Oiya sebelumnya saya periksa obgyn di Jakarta, lalu pulang kampung deh. Saya pengen dekatan keluarga terutama Ibu. Sebelum pulang, saya cari referensi via browser juga teman yang kebetulan hamil. Hahaha. Lumayan banget! Terima kasih ya kalian... Iya sekian banyak obgyn di Solo, saya memutuskan obgyn dr. Kresno (lupa nama lengkapnya). Salah satunya faktor penentunya... Dia praktek di beberapa RS, trus praktek di RS dekat rumah saya. Jam prakteknya juga saya cocok banget. Sore ke malam... Karena obgyn pasti banyak pasien, belum lagi rame di ruang tunggu poli.
Agak lupa tepatnya dia cuti umroh. Trus saya harus cari obgyn lagi. Mumet... Baper... Pengennya dekat suami saja kalau begini. Ada dua obgyn yang stay di RS, maksudnya tiap hari praktek. Akhirnya saya memilih periksa ke obgyn dr Lidia. Obgyn cewek satu-satunya. Orangnya komunikatif, lugas, dan teliti. Dia juga pro ASI.
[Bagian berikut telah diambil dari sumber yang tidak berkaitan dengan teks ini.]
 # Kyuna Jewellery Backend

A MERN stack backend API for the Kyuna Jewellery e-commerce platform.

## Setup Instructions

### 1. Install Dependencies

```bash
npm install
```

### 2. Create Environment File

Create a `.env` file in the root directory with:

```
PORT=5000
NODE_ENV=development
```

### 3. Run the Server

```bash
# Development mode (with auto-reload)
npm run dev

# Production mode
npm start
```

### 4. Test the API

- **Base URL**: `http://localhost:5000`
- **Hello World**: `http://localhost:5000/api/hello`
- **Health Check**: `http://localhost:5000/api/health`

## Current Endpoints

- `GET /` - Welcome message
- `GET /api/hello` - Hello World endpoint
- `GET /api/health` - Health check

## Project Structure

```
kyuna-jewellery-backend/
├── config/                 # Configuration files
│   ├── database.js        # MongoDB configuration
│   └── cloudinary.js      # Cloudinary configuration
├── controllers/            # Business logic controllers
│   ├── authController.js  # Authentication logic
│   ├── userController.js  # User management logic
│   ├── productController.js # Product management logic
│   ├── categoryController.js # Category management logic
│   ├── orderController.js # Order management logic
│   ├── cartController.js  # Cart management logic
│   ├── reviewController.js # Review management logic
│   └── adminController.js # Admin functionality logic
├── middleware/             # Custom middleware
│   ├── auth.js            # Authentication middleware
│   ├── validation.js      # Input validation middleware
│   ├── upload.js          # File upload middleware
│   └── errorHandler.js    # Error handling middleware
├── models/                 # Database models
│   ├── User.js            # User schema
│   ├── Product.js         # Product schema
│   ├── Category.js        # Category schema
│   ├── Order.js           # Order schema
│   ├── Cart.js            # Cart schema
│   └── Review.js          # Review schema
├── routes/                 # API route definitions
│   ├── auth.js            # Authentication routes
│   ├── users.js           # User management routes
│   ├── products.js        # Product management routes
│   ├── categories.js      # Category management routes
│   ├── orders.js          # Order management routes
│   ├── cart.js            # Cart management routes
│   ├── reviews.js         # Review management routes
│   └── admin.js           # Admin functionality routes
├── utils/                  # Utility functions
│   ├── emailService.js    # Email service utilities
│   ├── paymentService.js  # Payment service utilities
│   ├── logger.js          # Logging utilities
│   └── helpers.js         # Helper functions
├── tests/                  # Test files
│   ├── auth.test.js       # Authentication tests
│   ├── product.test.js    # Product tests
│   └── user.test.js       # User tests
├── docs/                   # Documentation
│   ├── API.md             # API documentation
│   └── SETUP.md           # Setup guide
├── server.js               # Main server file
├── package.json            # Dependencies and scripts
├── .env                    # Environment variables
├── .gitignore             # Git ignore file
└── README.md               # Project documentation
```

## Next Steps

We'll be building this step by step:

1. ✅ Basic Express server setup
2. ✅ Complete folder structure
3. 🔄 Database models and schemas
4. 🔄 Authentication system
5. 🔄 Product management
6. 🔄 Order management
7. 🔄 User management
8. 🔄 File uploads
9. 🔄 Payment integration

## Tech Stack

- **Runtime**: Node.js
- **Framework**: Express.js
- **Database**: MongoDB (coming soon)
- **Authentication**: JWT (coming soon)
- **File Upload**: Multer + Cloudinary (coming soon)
Oke. Fase kontrol seminggu sekali. Jum'at pagi saya kontrol dan hasil USG kurang memuaskan. Dia meminta saya tuk USG ulang. Besoknya... Sabtu sore saya minta kakak menemani karena suami kerja di Jakarta dan dia belum bisa pulang. Nah entah kenapa kok perasaan rada merinding deg-degan. Embuhlah. Jam 5 saya dipanggil masuk ke ruangan, disuruh tiduran, jelly dituang, alat mulai bergerak kesana kemari... Dan saya harus melahirkan segera. Dokter tidak mau ambil resiko karena air ketuban saya mulai merembes. Ada obrolannya, tapi skip aja ya...
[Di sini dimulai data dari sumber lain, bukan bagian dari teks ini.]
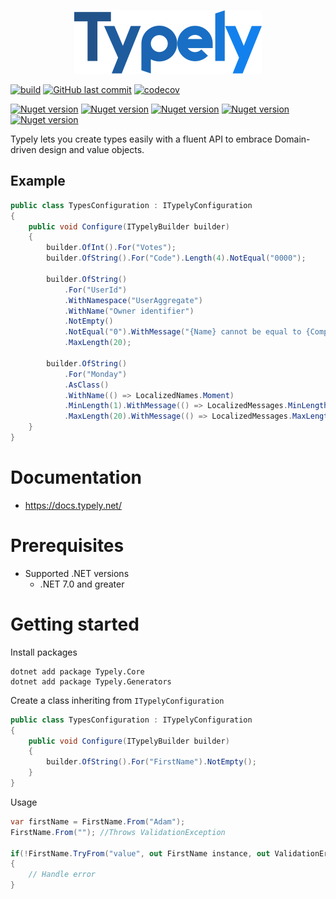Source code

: <p align="center">
  <img src="https://github.com/adampaquette/Typely/blob/main/assets/logo-300.png" />
</p>

[![build](https://github.com/adampaquette/Typely/actions/workflows/main.yml/badge.svg)](https://github.com/adampaquette/Typely/actions/workflows/main.yml)
[![GitHub last commit](https://img.shields.io/github/last-commit/adampaquette/Typely)](https://github.com/adampaquette/Typely)
[![codecov](https://codecov.io/gh/adampaquette/Typely/branch/main/graph/badge.svg?token=C14WN6VG1H)](https://codecov.io/gh/adampaquette/Typely)

[![Nuget version](https://img.shields.io/nuget/vpre/Typely.Core?label=Typely.Core)](https://www.nuget.org/packages/Typely.Core/)
[![Nuget version](https://img.shields.io/nuget/vpre/Typely.Generators?label=Typely.Generators)](https://www.nuget.org/packages/Typely.Generators/)
[![Nuget version](https://img.shields.io/nuget/vpre/Typely.EfCore?label=Typely.EfCore)](https://www.nuget.org/packages/Typely.EfCore/)
[![Nuget version](https://img.shields.io/nuget/vpre/Typely.AspNetCore?label=Typely.AspNetCore)](https://www.nuget.org/packages/Typely.AspNetCore/)
[![Nuget version](https://img.shields.io/nuget/vpre/Typely.AspNetCore.Swashbuckle?label=Typely.AspNetCore.Swashbuckle)](https://www.nuget.org/packages/Typely.AspNetCore.Swashbuckle/)

Typely lets you create types easily with a fluent API to embrace Domain-driven design and value objects.

## Example

```csharp
public class TypesConfiguration : ITypelyConfiguration
{
    public void Configure(ITypelyBuilder builder)
    {
        builder.OfInt().For("Votes");        
        builder.OfString().For("Code").Length(4).NotEqual("0000");
        
        builder.OfString()
            .For("UserId")
            .WithNamespace("UserAggregate")
            .WithName("Owner identifier")
            .NotEmpty()
            .NotEqual("0").WithMessage("{Name} cannot be equal to {ComparisonValue}.").WithErrorCode("ERR001")
            .MaxLength(20);

        builder.OfString()
            .For("Monday")
            .AsClass()
            .WithName(() => LocalizedNames.Moment)
            .MinLength(1).WithMessage(() => LocalizedMessages.MinLengthCustom)
            .MaxLength(20).WithMessage(() => LocalizedMessages.MaxLengthCustom);
    }
}
```

# Documentation

- https://docs.typely.net/

# Prerequisites

- Supported .NET versions
    - .NET 7.0 and greater

# Getting started

Install packages
```
dotnet add package Typely.Core
dotnet add package Typely.Generators
```

Create a class inheriting from `ITypelyConfiguration`
```csharp
public class TypesConfiguration : ITypelyConfiguration
{
    public void Configure(ITypelyBuilder builder)
    {
        builder.OfString().For("FirstName").NotEmpty();    
    }
}
```

Usage
```csharp
var firstName = FirstName.From("Adam");
FirstName.From(""); //Throws ValidationException

if(!FirstName.TryFrom("value", out FirstName instance, out ValidationError? validationError))
{
    // Handle error
}
```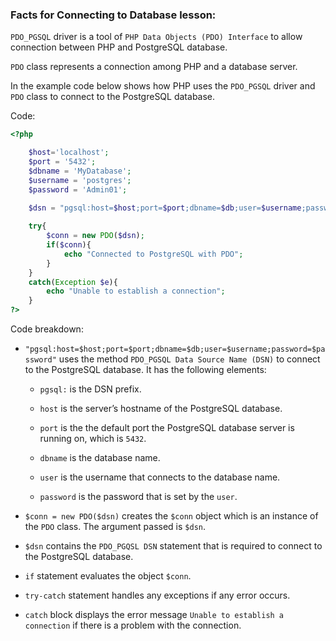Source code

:### Facts for Connecting to Database lesson:

`PDO_PGSQL` driver is a tool of `PHP Data Objects (PDO) Interface` to allow connection between PHP and PostgreSQL database.

`PDO` class represents a connection among PHP and a database server.

In the example code below shows how PHP uses the `PDO_PGSQL` driver and `PDO` class to connect to the PostgreSQL database.

Code:

```php
<?php

    $host='localhost';
    $port = '5432';
    $dbname = 'MyDatabase';
    $username = 'postgres';
    $password = 'Admin01';
    
    $dsn = "pgsql:host=$host;port=$port;dbname=$db;user=$username;password=$password";

    try{
        $conn = new PDO($dsn);
        if($conn){
            echo "Connected to PostgreSQL with PDO"; 
        }
    }
    catch(Exception $e){
        echo "Unable to establish a connection";
    }
?>

```
Code breakdown:

- `"pgsql:host=$host;port=$port;dbname=$db;user=$username;password=$password"` uses the method `PDO_PGSQL Data Source Name (DSN)` to connect to the PostgreSQL database. It has the following elements:

    - `pgsql:` is the DSN prefix.
    
    - `host` is the server’s hostname of the PostgreSQL database.

    - `port` is the the default port the PostgreSQL database server is running on, which is `5432`.
    
    - `dbname` is the database name.

    - `user` is the username that connects to the database name.
    
    - `password` is the password that is set by the `user`.

- `$conn = new PDO($dsn)` creates the `$conn` object which is an instance of the `PDO` class. The argument passed is `$dsn`.

- `$dsn` contains the `PDO_PGQSL DSN` statement that is required to connect to the PostgreSQL database.

- `if` statement evaluates the object `$conn`. 

- `try-catch` statement handles any exceptions if any error occurs.

- `catch` block displays the error message `Unable to establish a connection` if there is a problem with the connection.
Setelah kasak kusuk baper duduk di ruang tunggu poli, bahkan sampai pasien habis dan sepi... Saya masih nangis shock! Kepala nyut nyut, lemas, bingung, semua campur aduk. Kepikiran Ibu stroke sendirian di rumah. Saya telp Ibu minta do'a sambil nangis. Kakak saya membantu urusan administrasi, tanda tangan sana sini. Saya ditanya dan jawaban cuma iya-iya. Masuk ke ruangan disuruh ganti baju, disuntik obat cek alergi, ditanya macam-macam sama suster, trus didorong pindah IGD buat pasang kateter dan cukur rambut kemaluan (maaf vulgar ya?).
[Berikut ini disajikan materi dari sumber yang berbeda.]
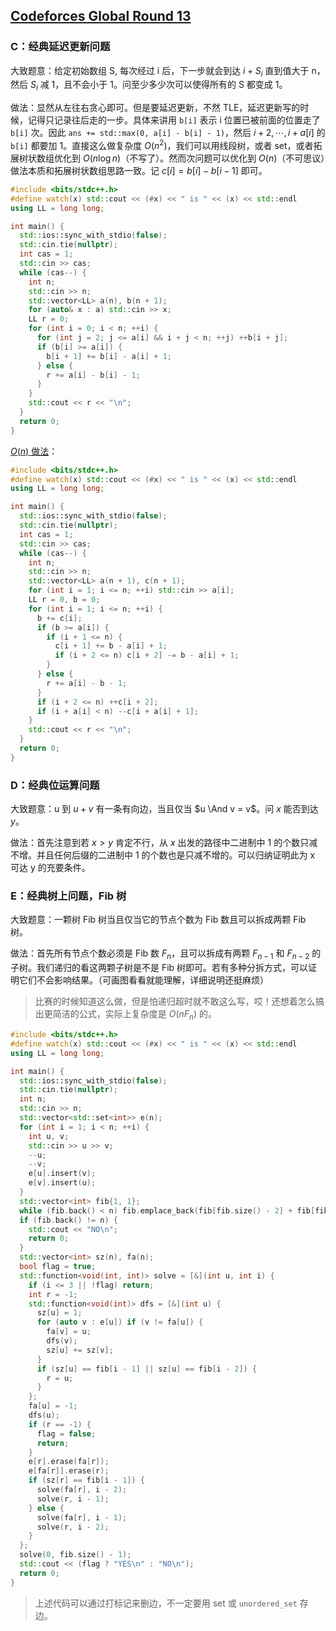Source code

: ## [Codeforces Global Round 13](https://codeforces.com/contest/1491/)


### C：经典延迟更新问题

大致题意：给定初始数组 S, 每次经过 i 后，下一步就会到达 $i + S_i$ 直到值大于 n，然后 $S_i$ 减 1，且不会小于 1。问至少多少次可以使得所有的 S 都变成 1。

做法：显然从左往右贪心即可。但是要延迟更新，不然 TLE，延迟更新写的时候，记得只记录往后走的一步。具体来讲用 `b[i]` 表示 i 位置已被前面的位置走了 `b[i]` 次。因此 `ans += std::max(0, a[i] - b[i] - 1)`，然后 $i + 2, \cdots, i + a[i]$ 的 `b[i]` 都要加 1。直接这么做复杂度 $O(n^2)$，我们可以用线段树，或者 set，或者拓展树状数组优化到 $O(n \log n)$（不写了）。然而次问题可以优化到 $O(n)$（不可思议）做法本质和拓展树状数组思路一致。记 $c[i] = b[i] - b[i - 1]$ 即可。

``` C++
#include <bits/stdc++.h>
#define watch(x) std::cout << (#x) << " is " << (x) << std::endl
using LL = long long;

int main() {
  std::ios::sync_with_stdio(false);
  std::cin.tie(nullptr);
  int cas = 1;
  std::cin >> cas;
  while (cas--) {
    int n;
    std::cin >> n;
    std::vector<LL> a(n), b(n + 1);
    for (auto& x : a) std::cin >> x;
    LL r = 0;
    for (int i = 0; i < n; ++i) {
      for (int j = 2; j <= a[i] && i + j < n; ++j) ++b[i + j];
      if (b[i] >= a[i]) {
        b[i + 1] += b[i] - a[i] + 1;
      } else {
        r += a[i] - b[i] - 1;
      }
    }
    std::cout << r << "\n";
  }
  return 0;
}
```

[$O(n)$ 做法](https://codeforces.com/contest/1491/submission/108758256)：

``` C++
#include <bits/stdc++.h>
#define watch(x) std::cout << (#x) << " is " << (x) << std::endl
using LL = long long;

int main() {
  std::ios::sync_with_stdio(false);
  std::cin.tie(nullptr);
  int cas = 1;
  std::cin >> cas;
  while (cas--) {
    int n;
    std::cin >> n;
    std::vector<LL> a(n + 1), c(n + 1);
    for (int i = 1; i <= n; ++i) std::cin >> a[i];
    LL r = 0, b = 0;
    for (int i = 1; i <= n; ++i) {
      b += c[i];
      if (b >= a[i]) {
        if (i + 1 <= n) {
          c[i + 1] += b - a[i] + 1;
          if (i + 2 <= n) c[i + 2] -= b - a[i] + 1;
        }
      } else {
        r += a[i] - b - 1;
      }
      if (i + 2 <= n) ++c[i + 2];
      if (i + a[i] < n) --c[i + a[i] + 1];
    }
    std::cout << r << "\n";
  }
  return 0;
}
```



### D：经典位运算问题

大致题意：u 到 $u + v$ 有一条有向边，当且仅当 $u \And v = v$。问 $x$ 能否到达 $y$。

做法：首先注意到若 $x > y$ 肯定不行，从 $x$ 出发的路径中二进制中 1 的个数只减不增。并且任何后缀的二进制中 1 的个数也是只减不增的。可以归纳证明此为 x 可达 y 的充要条件。


### E：经典树上问题，Fib 树

大致题意：一颗树 Fib 树当且仅当它的节点个数为 Fib 数且可以拆成两颗 Fib 树。

做法：首先所有节点个数必须是 Fib 数 $F_n$，且可以拆成有两颗 $F_{n - 1}$ 和 $F_{n- 2}$ 的子树。我们递归的看这两颗子树是不是 Fib 树即可。若有多种分拆方式，可以证明它们不会影响结果。（可画图看看就能理解，详细说明还挺麻烦）

> 比赛的时候知道这么做，但是怕递归超时就不敢这么写，哎！还想着怎么搞出更简洁的公式，实际上复杂度是 $O(n F_n)$ 的。

``` C++
#include <bits/stdc++.h>
#define watch(x) std::cout << (#x) << " is " << (x) << std::endl
using LL = long long;

int main() {
  std::ios::sync_with_stdio(false);
  std::cin.tie(nullptr);
  int n;
  std::cin >> n;
  std::vector<std::set<int>> e(n);
  for (int i = 1; i < n; ++i) {
    int u, v;
    std::cin >> u >> v;
    --u;
    --v;
    e[u].insert(v);
    e[v].insert(u);
  }
  std::vector<int> fib{1, 1};
  while (fib.back() < n) fib.emplace_back(fib[fib.size() - 2] + fib[fib.size() - 1]);
  if (fib.back() != n) {
    std::cout << "NO\n";
    return 0;
  }
  std::vector<int> sz(n), fa(n);
  bool flag = true;
  std::function<void(int, int)> solve = [&](int u, int i) {
    if (i <= 3 || !flag) return;
    int r = -1;
    std::function<void(int)> dfs = [&](int u) {
      sz[u] = 1;
      for (auto v : e[u]) if (v != fa[u]) {
        fa[v] = u;
        dfs(v);
        sz[u] += sz[v];
      }
      if (sz[u] == fib[i - 1] || sz[u] == fib[i - 2]) {
        r = u;
      }
    };
    fa[u] = -1;
    dfs(u);
    if (r == -1) {
      flag = false;
      return;
    }
    e[r].erase(fa[r]);
    e[fa[r]].erase(r);
    if (sz[r] == fib[i - 1]) {
      solve(fa[r], i - 2);
      solve(r, i - 1);
    } else {
      solve(fa[r], i - 1);
      solve(r, i - 2);
    }
  };
  solve(0, fib.size() - 1);
  std::cout << (flag ? "YES\n" : "NO\n");
  return 0;
}
```

> 上述代码可以通过打标记来删边，不一定要用 set 或 `unordered_set` 存边。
Jam 8 malam hari itu juga, saya didorong ke ruang operasi. Masuk ruang steril... baunya khas bikin mual. Lalu diangkat pindah ke bed operasi, mulai dipasangi selang oksigen, alat detak jantung, trus apalagi ya... Lupa. Dokter anastesi mulai menyuntik di punggung, iya rasanya... Nyooooossssss! Dalam sekian detik, separuh badan otomatis mati rasa. Dia tanya sambil pegang jempol kaki... Angkat kaki saya. Kemudian saya melihat monitor deteksi jantung dan tensi. Wow! Tensi naik 170/100. Pertanyaannya diulang mulu "Ibu sesak napas tidak? Pusing tidak?" Saya cuma bilang "Gak dok. Saya ngantuk"
Seolah setengah sadar dan tak berdaya, saya hanya menatap lampu operasi. Proses melahirkan yang mendebarkan. Dioles alkohol, betadin, trus apa gitu gak ngerti... Kemudian mulai diiris kulit perut. Darah keluar. Dicek janin saya. Proses berlanjut. Ditekan-tekan perut saya dan olalaaaa... Muncul bayi dari perut saya. Kaget sekaligus kagum. Dan bayi itu menangis spontan juga kencang. Alhamdulillah Yaa Allah... Pengen nangis tapi gak kejadian, saya milih merem. Setelah itu perut dibersihan dan dijahit. Selesai. Saya dibawa ke ruang pemulihan.
Setelah sekian jam saya dipindahkan ke kamar, ternyata sudah tengah malam. Suster bilang saya harus puasa dulu sampai pagi jam 6 dan harus bisa kentut juga. Menderita. Nahan lapar its okay. Nahan haus kok begini ya.
Suami saya tiba jam 8 pagi. Penerbangan paling pagi dari bandara Halim Perdanakusuma. Di saat yang bersamaan, bayi kami diantar ke kamar. Takjub! Kami berdua bahagia dan sangat bersyukur diberikan rejeki yang luar biasa dari Allah SWT.
Begitulah proses melahirkan versi saya. Sekian.